- [Problem to solve]
An exact copy of every entry below is required, and no picture may appear in it.

(Data shown Opens)

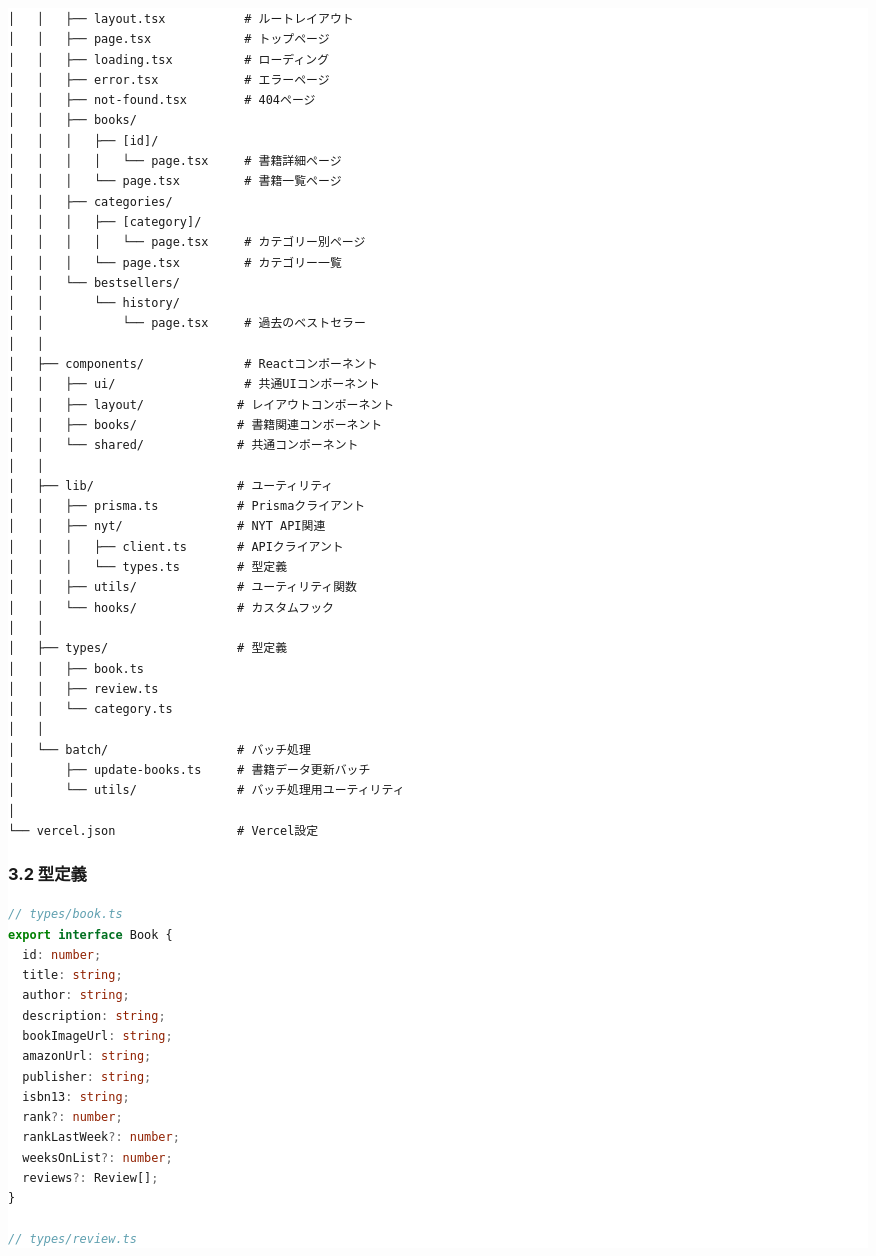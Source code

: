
 ```
│   │   ├── layout.tsx           # ルートレイアウト
│   │   ├── page.tsx             # トップページ
│   │   ├── loading.tsx          # ローディング
│   │   ├── error.tsx            # エラーページ
│   │   ├── not-found.tsx        # 404ページ
│   │   ├── books/
│   │   │   ├── [id]/
│   │   │   │   └── page.tsx     # 書籍詳細ページ
│   │   │   └── page.tsx         # 書籍一覧ページ
│   │   ├── categories/
│   │   │   ├── [category]/
│   │   │   │   └── page.tsx     # カテゴリー別ページ
│   │   │   └── page.tsx         # カテゴリー一覧
│   │   └── bestsellers/
│   │       └── history/
│   │           └── page.tsx     # 過去のベストセラー
│   │
│   ├── components/              # Reactコンポーネント
│   │   ├── ui/                  # 共通UIコンポーネント
│   │   ├── layout/             # レイアウトコンポーネント
│   │   ├── books/              # 書籍関連コンポーネント
│   │   └── shared/             # 共通コンポーネント
│   │
│   ├── lib/                    # ユーティリティ
│   │   ├── prisma.ts           # Prismaクライアント
│   │   ├── nyt/                # NYT API関連
│   │   │   ├── client.ts       # APIクライアント
│   │   │   └── types.ts        # 型定義
│   │   ├── utils/              # ユーティリティ関数
│   │   └── hooks/              # カスタムフック
│   │
│   ├── types/                  # 型定義
│   │   ├── book.ts
│   │   ├── review.ts
│   │   └── category.ts
│   │
│   └── batch/                  # バッチ処理
│       ├── update-books.ts     # 書籍データ更新バッチ
│       └── utils/              # バッチ処理用ユーティリティ
│
└── vercel.json                 # Vercel設定
```

### 3.2 型定義

```typescript
// types/book.ts
export interface Book {
  id: number;
  title: string;
  author: string;
  description: string;
  bookImageUrl: string;
  amazonUrl: string;
  publisher: string;
  isbn13: string;
  rank?: number;
  rankLastWeek?: number;
  weeksOnList?: number;
  reviews?: Review[];
}

// types/review.ts
```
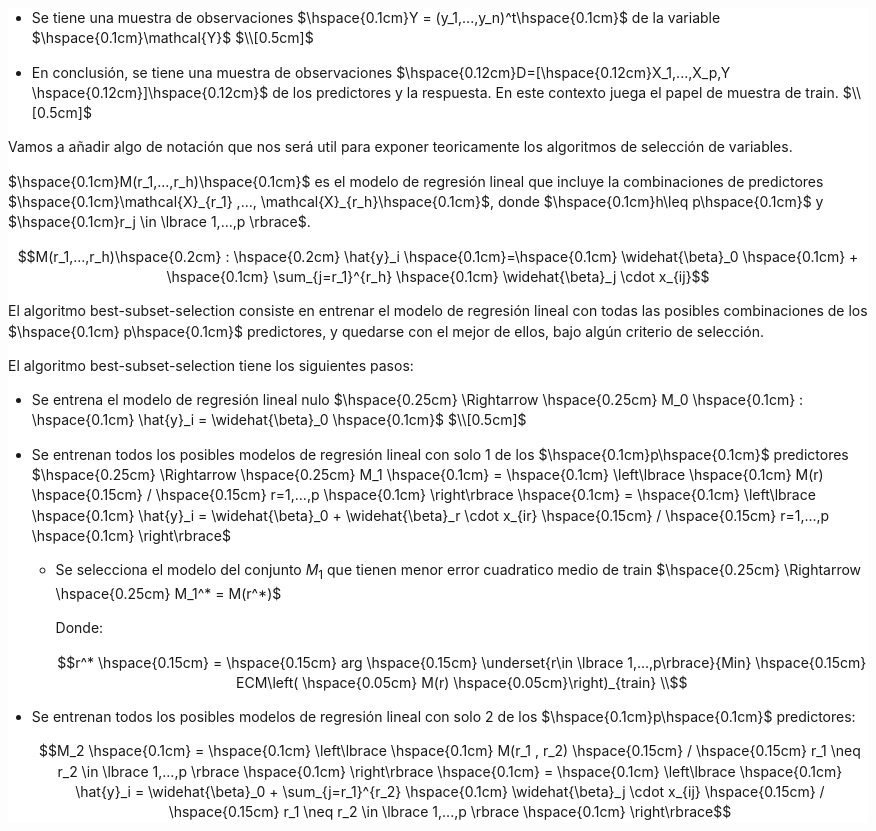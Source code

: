 
- Se tiene una muestra de observaciones $\hspace{0.1cm}Y = (y_1,...,y_n)^t\hspace{0.1cm}$ de la variable $\hspace{0.1cm}\mathcal{Y}$ $\\[0.5cm]$


- En conclusión, se tiene una muestra de observaciones $\hspace{0.12cm}D=[\hspace{0.12cm}X_1,...,X_p,Y \hspace{0.12cm}]\hspace{0.12cm}$
de los predictores y la respuesta.  En este contexto juega el papel de muestra de train. $\\[0.5cm]$


Vamos a añadir algo de notación que nos será util para exponer teoricamente los algoritmos de selección de variables.

  $\hspace{0.1cm}M(r_1,...,r_h)\hspace{0.1cm}$ es el modelo de regresión lineal que incluye la combinaciones de predictores $\hspace{0.1cm}\mathcal{X}_{r_1}  ,...,  \mathcal{X}_{r_h}\hspace{0.1cm}$, donde $\hspace{0.1cm}h\leq p\hspace{0.1cm}$ y $\hspace{0.1cm}r_j \in \lbrace 1,...,p \rbrace$.


$$M(r_1,...,r_h)\hspace{0.2cm} : \hspace{0.2cm} \hat{y}_i \hspace{0.1cm}=\hspace{0.1cm} \widehat{\beta}_0 \hspace{0.1cm} + \hspace{0.1cm} \sum_{j=r_1}^{r_h} \hspace{0.1cm} \widehat{\beta}_j \cdot x_{ij}$$


El algoritmo best-subset-selection consiste en entrenar el  modelo de regresión lineal con todas las posibles combinaciones de los $\hspace{0.1cm} p\hspace{0.1cm}$ predictores, y quedarse con el mejor de ellos, bajo algún criterio de selección.



El algoritmo best-subset-selection tiene los siguientes pasos:

 
- Se entrena el modelo de regresión lineal nulo $\hspace{0.25cm} \Rightarrow \hspace{0.25cm} M_0 \hspace{0.1cm} : \hspace{0.1cm} \hat{y}_i = \widehat{\beta}_0 \hspace{0.1cm}$  $\\[0.5cm]$
   
   
- Se entrenan todos los posibles modelos de regresión lineal con solo $1$ de los $\hspace{0.1cm}p\hspace{0.1cm}$ predictores $\hspace{0.25cm} \Rightarrow \hspace{0.25cm} M_1  \hspace{0.1cm} = \hspace{0.1cm} \left\lbrace \hspace{0.1cm} M(r) \hspace{0.15cm} / \hspace{0.15cm} r=1,...,p  \hspace{0.1cm} \right\rbrace \hspace{0.1cm} = \hspace{0.1cm} \left\lbrace \hspace{0.1cm} \hat{y}_i = \widehat{\beta}_0 + \widehat{\beta}_r \cdot x_{ir} \hspace{0.15cm} / \hspace{0.15cm} r=1,...,p  \hspace{0.1cm} \right\rbrace$ 

    - Se selecciona el  modelo del conjunto $M_1$ que tienen menor error cuadratico medio de train $\hspace{0.25cm} \Rightarrow \hspace{0.25cm} M_1^* = M(r^*)$
    
       Donde:
    
       $$r^* \hspace{0.15cm} = \hspace{0.15cm} arg \hspace{0.15cm} \underset{r\in \lbrace 1,...,p\rbrace}{Min}   \hspace{0.15cm} ECM\left( \hspace{0.05cm} M(r) \hspace{0.05cm}\right)_{train} \\$$

   
- Se entrenan todos los posibles modelos de regresión lineal con solo $2$ de los $\hspace{0.1cm}p\hspace{0.1cm}$ predictores:

    $$M_2 \hspace{0.1cm} = \hspace{0.1cm} \left\lbrace \hspace{0.1cm} M(r_1 , r_2) \hspace{0.15cm} / \hspace{0.15cm} r_1 \neq r_2 \in \lbrace 1,...,p \rbrace  \hspace{0.1cm} \right\rbrace \hspace{0.1cm} = \hspace{0.1cm} \left\lbrace \hspace{0.1cm} \hat{y}_i = \widehat{\beta}_0 + \sum_{j=r_1}^{r_2}  \hspace{0.1cm} \widehat{\beta}_j \cdot x_{ij}  \hspace{0.15cm} / \hspace{0.15cm}  r_1 \neq r_2 \in \lbrace 1,...,p \rbrace  \hspace{0.1cm} \right\rbrace$$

(Data shown Closes)

- [Task response]
Source code

:
 ```
│   │   ├── layout.tsx           # ルートレイアウト
│   │   ├── page.tsx             # トップページ
│   │   ├── loading.tsx          # ローディング
│   │   ├── error.tsx            # エラーページ
│   │   ├── not-found.tsx        # 404ページ
│   │   ├── books/
│   │   │   ├── [id]/
│   │   │   │   └── page.tsx     # 書籍詳細ページ
│   │   │   └── page.tsx         # 書籍一覧ページ
│   │   ├── categories/
│   │   │   ├── [category]/
│   │   │   │   └── page.tsx     # カテゴリー別ページ
│   │   │   └── page.tsx         # カテゴリー一覧
│   │   └── bestsellers/
│   │       └── history/
│   │           └── page.tsx     # 過去のベストセラー
│   │
│   ├── components/              # Reactコンポーネント
│   │   ├── ui/                  # 共通UIコンポーネント
│   │   ├── layout/             # レイアウトコンポーネント
│   │   ├── books/              # 書籍関連コンポーネント
│   │   └── shared/             # 共通コンポーネント
│   │
│   ├── lib/                    # ユーティリティ
│   │   ├── prisma.ts           # Prismaクライアント
│   │   ├── nyt/                # NYT API関連
│   │   │   ├── client.ts       # APIクライアント
│   │   │   └── types.ts        # 型定義
│   │   ├── utils/              # ユーティリティ関数
│   │   └── hooks/              # カスタムフック
│   │
│   ├── types/                  # 型定義
│   │   ├── book.ts
│   │   ├── review.ts
│   │   └── category.ts
│   │
│   └── batch/                  # バッチ処理
│       ├── update-books.ts     # 書籍データ更新バッチ
│       └── utils/              # バッチ処理用ユーティリティ
│
└── vercel.json                 # Vercel設定
```

### 3.2 型定義

```typescript
// types/book.ts
export interface Book {
  id: number;
  title: string;
  author: string;
  description: string;
  bookImageUrl: string;
  amazonUrl: string;
  publisher: string;
  isbn13: string;
  rank?: number;
  rankLastWeek?: number;
  weeksOnList?: number;
  reviews?: Review[];
}

// types/review.ts
```
Source code

: 
- Se tiene una muestra de observaciones $\hspace{0.1cm}Y = (y_1,...,y_n)^t\hspace{0.1cm}$ de la variable $\hspace{0.1cm}\mathcal{Y}$ $\\[0.5cm]$


- En conclusión, se tiene una muestra de observaciones $\hspace{0.12cm}D=[\hspace{0.12cm}X_1,...,X_p,Y \hspace{0.12cm}]\hspace{0.12cm}$
de los predictores y la respuesta.  En este contexto juega el papel de muestra de train. $\\[0.5cm]$


Vamos a añadir algo de notación que nos será util para exponer teoricamente los algoritmos de selección de variables.

  $\hspace{0.1cm}M(r_1,...,r_h)\hspace{0.1cm}$ es el modelo de regresión lineal que incluye la combinaciones de predictores $\hspace{0.1cm}\mathcal{X}_{r_1}  ,...,  \mathcal{X}_{r_h}\hspace{0.1cm}$, donde $\hspace{0.1cm}h\leq p\hspace{0.1cm}$ y $\hspace{0.1cm}r_j \in \lbrace 1,...,p \rbrace$.


$$M(r_1,...,r_h)\hspace{0.2cm} : \hspace{0.2cm} \hat{y}_i \hspace{0.1cm}=\hspace{0.1cm} \widehat{\beta}_0 \hspace{0.1cm} + \hspace{0.1cm} \sum_{j=r_1}^{r_h} \hspace{0.1cm} \widehat{\beta}_j \cdot x_{ij}$$


El algoritmo best-subset-selection consiste en entrenar el  modelo de regresión lineal con todas las posibles combinaciones de los $\hspace{0.1cm} p\hspace{0.1cm}$ predictores, y quedarse con el mejor de ellos, bajo algún criterio de selección.



El algoritmo best-subset-selection tiene los siguientes pasos:

 
- Se entrena el modelo de regresión lineal nulo $\hspace{0.25cm} \Rightarrow \hspace{0.25cm} M_0 \hspace{0.1cm} : \hspace{0.1cm} \hat{y}_i = \widehat{\beta}_0 \hspace{0.1cm}$  $\\[0.5cm]$
   
   
- Se entrenan todos los posibles modelos de regresión lineal con solo $1$ de los $\hspace{0.1cm}p\hspace{0.1cm}$ predictores $\hspace{0.25cm} \Rightarrow \hspace{0.25cm} M_1  \hspace{0.1cm} = \hspace{0.1cm} \left\lbrace \hspace{0.1cm} M(r) \hspace{0.15cm} / \hspace{0.15cm} r=1,...,p  \hspace{0.1cm} \right\rbrace \hspace{0.1cm} = \hspace{0.1cm} \left\lbrace \hspace{0.1cm} \hat{y}_i = \widehat{\beta}_0 + \widehat{\beta}_r \cdot x_{ir} \hspace{0.15cm} / \hspace{0.15cm} r=1,...,p  \hspace{0.1cm} \right\rbrace$ 

    - Se selecciona el  modelo del conjunto $M_1$ que tienen menor error cuadratico medio de train $\hspace{0.25cm} \Rightarrow \hspace{0.25cm} M_1^* = M(r^*)$
    
       Donde:
    
       $$r^* \hspace{0.15cm} = \hspace{0.15cm} arg \hspace{0.15cm} \underset{r\in \lbrace 1,...,p\rbrace}{Min}   \hspace{0.15cm} ECM\left( \hspace{0.05cm} M(r) \hspace{0.05cm}\right)_{train} \\$$

   
- Se entrenan todos los posibles modelos de regresión lineal con solo $2$ de los $\hspace{0.1cm}p\hspace{0.1cm}$ predictores:

    $$M_2 \hspace{0.1cm} = \hspace{0.1cm} \left\lbrace \hspace{0.1cm} M(r_1 , r_2) \hspace{0.15cm} / \hspace{0.15cm} r_1 \neq r_2 \in \lbrace 1,...,p \rbrace  \hspace{0.1cm} \right\rbrace \hspace{0.1cm} = \hspace{0.1cm} \left\lbrace \hspace{0.1cm} \hat{y}_i = \widehat{\beta}_0 + \sum_{j=r_1}^{r_2}  \hspace{0.1cm} \widehat{\beta}_j \cdot x_{ij}  \hspace{0.15cm} / \hspace{0.15cm}  r_1 \neq r_2 \in \lbrace 1,...,p \rbrace  \hspace{0.1cm} \right\rbrace$$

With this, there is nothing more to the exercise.